Voglio allora ricordare due fatti di cronaca, perché ci aiutino a ritrovare il “profumo buono” dell’umanità, almeno di quella che ha scelto di ripulirsi della sua maleodorante parte bestiale.

Andiamo a Casteldaccia, vicino a Palermo, dove nel ponte di Ognissanti la furia di una divinità fluviale stanca di essere profanata da un’aggressività edilizia senza più remore, ha seppellito nel fango una villetta e l’intera famiglia Giordano che vi abitava, tranne il padre a cui un albero ha offerto la possibilità di una tragica sopravvivenza. Federico, il figlio quindicenne, di fronte alla forza devastatrice di un fango indifferente all’età delle sue vittime, non ha esitato un attimo a rinunciare ad un suo possibile tentativo di fuga e ha scelto di prendere in braccio la sorellina Rachele di un anno tentando di consegnarla al padre per sottrarla ad una morte che poi ha inesorabilmente ghermito entrambi. Il sacrificio di Federico non è bastato a salvare Rachele, ma lo proietta di diritto nella sfera celeste degli eroi. La figura di Federico che si erge con la bambina in braccio ha la stessa icastica e luminosa evidenza di una raffigurazione eroica, lasciando nel nostro cuore le vibranti risonanze di una generosità intrepida.
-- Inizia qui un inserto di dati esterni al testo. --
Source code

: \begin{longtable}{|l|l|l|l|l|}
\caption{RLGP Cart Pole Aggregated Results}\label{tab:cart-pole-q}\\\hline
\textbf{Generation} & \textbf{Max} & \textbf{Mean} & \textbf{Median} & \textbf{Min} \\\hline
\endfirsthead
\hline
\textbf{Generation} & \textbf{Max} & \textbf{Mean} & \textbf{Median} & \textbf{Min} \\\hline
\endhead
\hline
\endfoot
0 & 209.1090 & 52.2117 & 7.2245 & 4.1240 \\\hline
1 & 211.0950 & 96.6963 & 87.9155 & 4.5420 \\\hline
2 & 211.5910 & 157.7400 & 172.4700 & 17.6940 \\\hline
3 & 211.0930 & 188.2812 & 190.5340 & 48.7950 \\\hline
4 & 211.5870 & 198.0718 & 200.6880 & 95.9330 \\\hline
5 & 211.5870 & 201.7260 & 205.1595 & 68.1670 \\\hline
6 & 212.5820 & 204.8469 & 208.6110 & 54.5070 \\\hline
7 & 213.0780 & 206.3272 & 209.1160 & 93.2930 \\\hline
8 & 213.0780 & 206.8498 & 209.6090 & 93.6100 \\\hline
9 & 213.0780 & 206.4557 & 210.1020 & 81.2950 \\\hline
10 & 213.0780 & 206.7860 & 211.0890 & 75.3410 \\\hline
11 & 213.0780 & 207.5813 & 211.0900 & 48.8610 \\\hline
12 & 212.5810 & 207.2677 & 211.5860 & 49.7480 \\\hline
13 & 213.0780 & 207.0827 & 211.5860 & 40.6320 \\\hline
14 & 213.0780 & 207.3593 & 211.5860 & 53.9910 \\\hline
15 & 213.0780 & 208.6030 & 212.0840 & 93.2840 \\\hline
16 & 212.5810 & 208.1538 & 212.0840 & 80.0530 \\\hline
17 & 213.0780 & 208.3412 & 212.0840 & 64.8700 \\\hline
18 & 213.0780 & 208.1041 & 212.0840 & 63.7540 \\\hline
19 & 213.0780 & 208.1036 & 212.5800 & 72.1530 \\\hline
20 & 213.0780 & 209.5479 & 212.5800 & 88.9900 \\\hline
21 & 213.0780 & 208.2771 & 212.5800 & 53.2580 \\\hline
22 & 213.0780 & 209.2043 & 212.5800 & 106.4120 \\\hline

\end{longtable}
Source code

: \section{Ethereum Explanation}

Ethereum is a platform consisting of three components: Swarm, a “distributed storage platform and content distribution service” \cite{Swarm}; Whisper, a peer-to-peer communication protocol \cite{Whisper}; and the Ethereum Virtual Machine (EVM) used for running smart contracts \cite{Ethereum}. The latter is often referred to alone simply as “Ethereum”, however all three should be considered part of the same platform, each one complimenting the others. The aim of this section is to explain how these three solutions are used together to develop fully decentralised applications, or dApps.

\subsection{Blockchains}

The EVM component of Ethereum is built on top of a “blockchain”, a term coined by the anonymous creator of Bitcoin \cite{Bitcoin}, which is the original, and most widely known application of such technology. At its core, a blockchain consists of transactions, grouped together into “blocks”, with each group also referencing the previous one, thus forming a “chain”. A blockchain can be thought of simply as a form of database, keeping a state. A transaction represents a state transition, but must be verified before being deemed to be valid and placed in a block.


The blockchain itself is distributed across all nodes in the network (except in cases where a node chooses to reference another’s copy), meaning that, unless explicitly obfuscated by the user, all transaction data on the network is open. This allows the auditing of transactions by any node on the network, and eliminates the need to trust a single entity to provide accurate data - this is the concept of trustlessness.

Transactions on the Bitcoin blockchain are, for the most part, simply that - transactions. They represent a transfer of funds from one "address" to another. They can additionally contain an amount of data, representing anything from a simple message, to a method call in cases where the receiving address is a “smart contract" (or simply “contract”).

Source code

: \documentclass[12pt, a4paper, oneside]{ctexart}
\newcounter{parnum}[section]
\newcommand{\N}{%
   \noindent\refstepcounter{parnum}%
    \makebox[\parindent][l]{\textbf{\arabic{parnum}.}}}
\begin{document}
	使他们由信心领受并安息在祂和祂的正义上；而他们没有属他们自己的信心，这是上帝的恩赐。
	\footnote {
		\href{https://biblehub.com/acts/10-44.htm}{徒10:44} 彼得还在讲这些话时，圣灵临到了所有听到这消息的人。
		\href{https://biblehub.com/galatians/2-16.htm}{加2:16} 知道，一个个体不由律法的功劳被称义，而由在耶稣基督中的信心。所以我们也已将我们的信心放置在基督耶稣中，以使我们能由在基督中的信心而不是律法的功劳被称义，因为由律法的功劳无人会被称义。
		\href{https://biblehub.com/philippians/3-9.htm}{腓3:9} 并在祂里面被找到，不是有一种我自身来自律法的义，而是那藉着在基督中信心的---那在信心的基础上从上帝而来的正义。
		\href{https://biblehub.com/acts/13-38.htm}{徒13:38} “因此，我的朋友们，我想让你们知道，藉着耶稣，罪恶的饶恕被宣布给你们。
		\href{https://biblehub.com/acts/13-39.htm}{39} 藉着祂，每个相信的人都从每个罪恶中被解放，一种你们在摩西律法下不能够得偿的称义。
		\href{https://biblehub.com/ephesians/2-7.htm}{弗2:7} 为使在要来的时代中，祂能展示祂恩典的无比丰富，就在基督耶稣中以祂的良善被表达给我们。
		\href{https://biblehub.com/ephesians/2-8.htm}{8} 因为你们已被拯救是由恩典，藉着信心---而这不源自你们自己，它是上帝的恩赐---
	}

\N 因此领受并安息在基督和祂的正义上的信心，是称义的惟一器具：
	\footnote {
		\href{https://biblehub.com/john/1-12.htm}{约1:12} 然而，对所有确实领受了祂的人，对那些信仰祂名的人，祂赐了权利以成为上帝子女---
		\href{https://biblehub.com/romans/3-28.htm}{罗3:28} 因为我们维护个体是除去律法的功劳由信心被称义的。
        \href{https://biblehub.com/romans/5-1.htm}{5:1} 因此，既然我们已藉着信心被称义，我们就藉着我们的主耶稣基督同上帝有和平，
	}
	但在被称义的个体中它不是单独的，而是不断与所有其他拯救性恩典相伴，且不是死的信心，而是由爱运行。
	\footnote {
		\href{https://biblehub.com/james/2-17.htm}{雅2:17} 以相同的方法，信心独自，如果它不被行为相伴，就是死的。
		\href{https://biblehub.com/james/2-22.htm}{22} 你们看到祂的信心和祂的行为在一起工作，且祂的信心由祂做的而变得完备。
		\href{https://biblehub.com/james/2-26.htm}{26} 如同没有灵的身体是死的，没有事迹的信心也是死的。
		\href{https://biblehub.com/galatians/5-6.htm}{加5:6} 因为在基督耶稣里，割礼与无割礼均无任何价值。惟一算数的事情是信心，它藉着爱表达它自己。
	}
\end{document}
Trasferiamo la parola mito anche al di là dei confini della nostra penisola per incontrare il trentasettenne cinese Wang Xianqiang che da 15 anni porta sulle spalle la madre paralizzata Tian, passando da una città all’altra in cerca di lavoro. Aveva solo 12 anni quando il padre morì e toccò a lui prendersi cura della madre malata. Da allora gira di città in città per trovare lavoretti saltuari, portandosi sulle spalle una madre che non può camminare. Di fronte ad una simile abnegazione che è la quintessenza dell’amore e della pietas filiale, subito si affaccia alla mente il ricordo di Enea, piegato sotto il peso del padre Anchise che egli aveva preso sulle spalle per fuggire da Troia in fiamme. Enea è fortunato, perché il suo nome è inciso nell’eternità del mito grazie a sublimi scrittori e a raffinati pittori, ma accanto a lui vivono eroi senza nome che hanno compiuto gesta straordinarie non nella sfera impenetrabile del mito, ma nella realtà quotidiana.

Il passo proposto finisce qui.